Americans who earned more than $1 million in adjusted gross income paid $178 billion, or an average of $740,000 per filer, in income taxes in 2004. That's up about one-third from 2002, the year before the Bush tax cuts in marginal income-tax and dividend and capital gains rates. The wealthiest 1% of tax filers paid a remarkable 35% of all individual income-tax payments that year.
Yes, we know: Some will claim that this merely shows that the Bush tax cuts made the rich richer. In fact, the Statistics of Income data reveal that there were more Americans filing taxes in every income category from $50,000 and up in 2004. In other words, Americans across income categories were (and are) making more money thanks to the buoyant economy spurred in part by the tax cut.

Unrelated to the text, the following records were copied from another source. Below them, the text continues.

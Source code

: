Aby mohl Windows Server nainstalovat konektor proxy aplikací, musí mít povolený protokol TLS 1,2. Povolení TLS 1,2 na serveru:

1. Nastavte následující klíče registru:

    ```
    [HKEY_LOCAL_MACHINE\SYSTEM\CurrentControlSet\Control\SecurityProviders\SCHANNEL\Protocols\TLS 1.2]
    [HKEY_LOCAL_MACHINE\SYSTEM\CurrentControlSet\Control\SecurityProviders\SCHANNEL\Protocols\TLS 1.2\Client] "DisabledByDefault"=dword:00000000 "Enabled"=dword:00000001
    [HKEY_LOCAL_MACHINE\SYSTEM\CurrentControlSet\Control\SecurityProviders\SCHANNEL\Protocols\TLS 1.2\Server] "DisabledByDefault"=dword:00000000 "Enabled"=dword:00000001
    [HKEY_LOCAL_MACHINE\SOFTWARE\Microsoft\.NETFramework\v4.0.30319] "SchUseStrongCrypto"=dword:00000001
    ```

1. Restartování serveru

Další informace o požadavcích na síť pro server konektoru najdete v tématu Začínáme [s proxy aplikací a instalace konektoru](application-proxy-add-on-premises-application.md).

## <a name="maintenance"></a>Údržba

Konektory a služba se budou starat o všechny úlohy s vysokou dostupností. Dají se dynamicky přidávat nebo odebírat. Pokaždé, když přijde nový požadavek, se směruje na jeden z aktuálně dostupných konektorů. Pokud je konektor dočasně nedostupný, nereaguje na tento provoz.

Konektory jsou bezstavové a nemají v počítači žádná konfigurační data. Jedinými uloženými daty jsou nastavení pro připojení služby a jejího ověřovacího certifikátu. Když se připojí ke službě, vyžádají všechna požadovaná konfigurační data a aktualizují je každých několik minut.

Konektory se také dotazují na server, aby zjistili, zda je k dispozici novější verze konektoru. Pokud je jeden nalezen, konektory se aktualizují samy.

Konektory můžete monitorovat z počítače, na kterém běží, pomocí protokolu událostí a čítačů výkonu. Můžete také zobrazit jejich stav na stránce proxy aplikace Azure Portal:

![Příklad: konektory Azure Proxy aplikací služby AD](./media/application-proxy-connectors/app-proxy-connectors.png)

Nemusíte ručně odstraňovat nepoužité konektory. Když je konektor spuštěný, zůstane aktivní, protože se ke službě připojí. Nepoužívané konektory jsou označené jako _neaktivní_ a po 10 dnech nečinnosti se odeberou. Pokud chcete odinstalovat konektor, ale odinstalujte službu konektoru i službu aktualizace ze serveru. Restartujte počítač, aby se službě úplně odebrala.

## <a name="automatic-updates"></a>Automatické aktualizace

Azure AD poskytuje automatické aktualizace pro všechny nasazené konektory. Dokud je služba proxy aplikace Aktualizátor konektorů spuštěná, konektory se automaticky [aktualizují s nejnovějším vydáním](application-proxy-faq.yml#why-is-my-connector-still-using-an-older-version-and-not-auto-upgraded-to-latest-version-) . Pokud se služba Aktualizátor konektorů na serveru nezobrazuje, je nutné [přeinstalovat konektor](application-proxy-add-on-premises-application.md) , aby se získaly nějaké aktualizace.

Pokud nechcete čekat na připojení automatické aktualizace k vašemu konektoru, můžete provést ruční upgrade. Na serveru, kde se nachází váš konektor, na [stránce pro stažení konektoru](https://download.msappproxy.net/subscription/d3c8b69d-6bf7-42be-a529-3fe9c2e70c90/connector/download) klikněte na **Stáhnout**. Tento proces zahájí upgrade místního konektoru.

Liberals are left to stoke class envy with talk about the "gap between the rich and the poor", a particularly meaningless statistic when just about everybody is moving up in income.
"just about everybody is moving up in income" Look at the data at
http://www.visualizingeconomics.com/category/graph/
and see if you still can say that. More information also in a report from th IRS
http://www.irs.gov/pub/irs-soi/06asapetska.pdf
Posted by: joan | December 20, 2006 at 03:20 PM
How about if you look at this and tell me you can't.